● **The problem**: Here are some entries. Repeat all of them exactly.

● **Records for this task**:

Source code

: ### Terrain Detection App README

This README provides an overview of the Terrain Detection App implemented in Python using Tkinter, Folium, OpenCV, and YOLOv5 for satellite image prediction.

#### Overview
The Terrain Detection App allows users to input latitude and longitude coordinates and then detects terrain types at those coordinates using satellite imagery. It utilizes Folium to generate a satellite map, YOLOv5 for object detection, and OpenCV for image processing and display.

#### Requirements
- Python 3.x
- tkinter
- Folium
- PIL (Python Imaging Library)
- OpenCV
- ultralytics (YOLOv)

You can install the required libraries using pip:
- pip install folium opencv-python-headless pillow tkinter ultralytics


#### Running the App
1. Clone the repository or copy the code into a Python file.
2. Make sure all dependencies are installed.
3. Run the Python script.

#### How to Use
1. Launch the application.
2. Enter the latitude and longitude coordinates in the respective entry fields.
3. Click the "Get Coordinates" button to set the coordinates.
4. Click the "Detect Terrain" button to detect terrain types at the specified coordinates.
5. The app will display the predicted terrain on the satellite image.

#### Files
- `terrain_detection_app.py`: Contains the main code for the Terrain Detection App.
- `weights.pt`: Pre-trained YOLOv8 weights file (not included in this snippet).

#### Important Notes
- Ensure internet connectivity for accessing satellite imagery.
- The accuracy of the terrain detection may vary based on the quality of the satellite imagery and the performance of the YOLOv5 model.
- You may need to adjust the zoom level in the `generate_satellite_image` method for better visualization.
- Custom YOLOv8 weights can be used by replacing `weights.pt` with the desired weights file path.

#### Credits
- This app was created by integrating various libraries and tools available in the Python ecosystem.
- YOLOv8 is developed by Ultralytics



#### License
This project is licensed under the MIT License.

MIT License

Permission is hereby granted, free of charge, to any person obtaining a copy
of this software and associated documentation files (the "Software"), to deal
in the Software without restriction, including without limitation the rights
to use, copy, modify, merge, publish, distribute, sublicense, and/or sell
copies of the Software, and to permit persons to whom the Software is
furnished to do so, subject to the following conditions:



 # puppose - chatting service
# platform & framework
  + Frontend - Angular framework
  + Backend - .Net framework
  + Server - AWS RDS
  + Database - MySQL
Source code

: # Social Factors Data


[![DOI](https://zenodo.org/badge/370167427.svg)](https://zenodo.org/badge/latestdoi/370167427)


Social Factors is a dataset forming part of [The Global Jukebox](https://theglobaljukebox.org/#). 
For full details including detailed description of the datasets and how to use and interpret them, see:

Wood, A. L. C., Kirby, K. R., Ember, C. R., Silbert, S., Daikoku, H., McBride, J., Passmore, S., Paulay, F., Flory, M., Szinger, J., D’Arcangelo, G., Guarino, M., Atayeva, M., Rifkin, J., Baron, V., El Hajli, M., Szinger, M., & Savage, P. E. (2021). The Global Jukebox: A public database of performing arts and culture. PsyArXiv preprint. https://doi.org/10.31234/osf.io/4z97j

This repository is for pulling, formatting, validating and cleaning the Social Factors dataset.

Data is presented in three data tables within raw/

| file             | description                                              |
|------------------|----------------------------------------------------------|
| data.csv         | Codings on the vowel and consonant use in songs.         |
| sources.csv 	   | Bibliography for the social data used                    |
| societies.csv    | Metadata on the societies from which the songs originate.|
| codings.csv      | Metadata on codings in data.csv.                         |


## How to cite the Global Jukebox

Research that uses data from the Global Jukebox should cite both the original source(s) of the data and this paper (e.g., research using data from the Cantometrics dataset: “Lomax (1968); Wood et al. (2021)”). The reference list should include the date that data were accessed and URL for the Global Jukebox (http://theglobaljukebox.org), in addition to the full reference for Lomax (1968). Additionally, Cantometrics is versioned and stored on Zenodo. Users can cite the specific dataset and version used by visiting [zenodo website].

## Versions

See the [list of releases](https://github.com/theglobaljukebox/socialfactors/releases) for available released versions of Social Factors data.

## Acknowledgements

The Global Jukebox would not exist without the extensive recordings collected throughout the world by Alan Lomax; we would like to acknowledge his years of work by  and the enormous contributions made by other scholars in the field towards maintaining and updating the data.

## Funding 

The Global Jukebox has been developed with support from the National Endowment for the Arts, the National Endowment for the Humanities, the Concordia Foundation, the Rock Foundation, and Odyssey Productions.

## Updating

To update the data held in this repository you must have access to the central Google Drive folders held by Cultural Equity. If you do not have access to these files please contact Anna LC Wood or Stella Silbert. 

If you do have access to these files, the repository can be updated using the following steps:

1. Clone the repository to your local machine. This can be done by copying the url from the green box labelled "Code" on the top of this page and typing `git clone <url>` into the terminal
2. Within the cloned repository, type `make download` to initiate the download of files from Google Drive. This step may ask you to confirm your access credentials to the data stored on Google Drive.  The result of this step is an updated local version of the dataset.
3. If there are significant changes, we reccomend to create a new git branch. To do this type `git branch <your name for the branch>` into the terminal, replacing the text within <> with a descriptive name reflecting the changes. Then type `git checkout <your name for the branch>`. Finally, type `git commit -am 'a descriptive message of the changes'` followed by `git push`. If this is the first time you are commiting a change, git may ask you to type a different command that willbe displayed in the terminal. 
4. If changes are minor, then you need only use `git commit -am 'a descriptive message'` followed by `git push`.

● **Exercise output**:
Source code

: ### Terrain Detection App README

This README provides an overview of the Terrain Detection App implemented in Python using Tkinter, Folium, OpenCV, and YOLOv5 for satellite image prediction.

#### Overview
The Terrain Detection App allows users to input latitude and longitude coordinates and then detects terrain types at those coordinates using satellite imagery. It utilizes Folium to generate a satellite map, YOLOv5 for object detection, and OpenCV for image processing and display.

#### Requirements
- Python 3.x
- tkinter
- Folium
- PIL (Python Imaging Library)
- OpenCV
- ultralytics (YOLOv)

You can install the required libraries using pip:
- pip install folium opencv-python-headless pillow tkinter ultralytics


#### Running the App
1. Clone the repository or copy the code into a Python file.
2. Make sure all dependencies are installed.
3. Run the Python script.

#### How to Use
1. Launch the application.
2. Enter the latitude and longitude coordinates in the respective entry fields.
3. Click the "Get Coordinates" button to set the coordinates.
4. Click the "Detect Terrain" button to detect terrain types at the specified coordinates.
5. The app will display the predicted terrain on the satellite image.

#### Files
- `terrain_detection_app.py`: Contains the main code for the Terrain Detection App.
- `weights.pt`: Pre-trained YOLOv8 weights file (not included in this snippet).

#### Important Notes
- Ensure internet connectivity for accessing satellite imagery.
- The accuracy of the terrain detection may vary based on the quality of the satellite imagery and the performance of the YOLOv5 model.
- You may need to adjust the zoom level in the `generate_satellite_image` method for better visualization.
- Custom YOLOv8 weights can be used by replacing `weights.pt` with the desired weights file path.

#### Credits
- This app was created by integrating various libraries and tools available in the Python ecosystem.
- YOLOv8 is developed by Ultralytics



#### License
This project is licensed under the MIT License.

MIT License

Permission is hereby granted, free of charge, to any person obtaining a copy
of this software and associated documentation files (the "Software"), to deal
in the Software without restriction, including without limitation the rights
to use, copy, modify, merge, publish, distribute, sublicense, and/or sell
copies of the Software, and to permit persons to whom the Software is
furnished to do so, subject to the following conditions:



 # puppose - chatting service
# platform & framework
  + Frontend - Angular framework
  + Backend - .Net framework
  + Server - AWS RDS
  + Database - MySQL
Source code

: # Social Factors Data


[![DOI](https://zenodo.org/badge/370167427.svg)](https://zenodo.org/badge/latestdoi/370167427)


Social Factors is a dataset forming part of [The Global Jukebox](https://theglobaljukebox.org/#). 
For full details including detailed description of the datasets and how to use and interpret them, see:

Wood, A. L. C., Kirby, K. R., Ember, C. R., Silbert, S., Daikoku, H., McBride, J., Passmore, S., Paulay, F., Flory, M., Szinger, J., D’Arcangelo, G., Guarino, M., Atayeva, M., Rifkin, J., Baron, V., El Hajli, M., Szinger, M., & Savage, P. E. (2021). The Global Jukebox: A public database of performing arts and culture. PsyArXiv preprint. https://doi.org/10.31234/osf.io/4z97j

This repository is for pulling, formatting, validating and cleaning the Social Factors dataset.

Data is presented in three data tables within raw/

| file             | description                                              |
|------------------|----------------------------------------------------------|
| data.csv         | Codings on the vowel and consonant use in songs.         |
| sources.csv 	   | Bibliography for the social data used                    |
| societies.csv    | Metadata on the societies from which the songs originate.|
| codings.csv      | Metadata on codings in data.csv.                         |


## How to cite the Global Jukebox

Research that uses data from the Global Jukebox should cite both the original source(s) of the data and this paper (e.g., research using data from the Cantometrics dataset: “Lomax (1968); Wood et al. (2021)”). The reference list should include the date that data were accessed and URL for the Global Jukebox (http://theglobaljukebox.org), in addition to the full reference for Lomax (1968). Additionally, Cantometrics is versioned and stored on Zenodo. Users can cite the specific dataset and version used by visiting [zenodo website].

## Versions

See the [list of releases](https://github.com/theglobaljukebox/socialfactors/releases) for available released versions of Social Factors data.

## Acknowledgements

The Global Jukebox would not exist without the extensive recordings collected throughout the world by Alan Lomax; we would like to acknowledge his years of work by  and the enormous contributions made by other scholars in the field towards maintaining and updating the data.

## Funding 

The Global Jukebox has been developed with support from the National Endowment for the Arts, the National Endowment for the Humanities, the Concordia Foundation, the Rock Foundation, and Odyssey Productions.

## Updating

To update the data held in this repository you must have access to the central Google Drive folders held by Cultural Equity. If you do not have access to these files please contact Anna LC Wood or Stella Silbert. 

If you do have access to these files, the repository can be updated using the following steps:

1. Clone the repository to your local machine. This can be done by copying the url from the green box labelled "Code" on the top of this page and typing `git clone <url>` into the terminal
2. Within the cloned repository, type `make download` to initiate the download of files from Google Drive. This step may ask you to confirm your access credentials to the data stored on Google Drive.  The result of this step is an updated local version of the dataset.
3. If there are significant changes, we reccomend to create a new git branch. To do this type `git branch <your name for the branch>` into the terminal, replacing the text within <> with a descriptive name reflecting the changes. Then type `git checkout <your name for the branch>`. Finally, type `git commit -am 'a descriptive message of the changes'` followed by `git push`. If this is the first time you are commiting a change, git may ask you to type a different command that willbe displayed in the terminal. 
4. If changes are minor, then you need only use `git commit -am 'a descriptive message'` followed by `git push`.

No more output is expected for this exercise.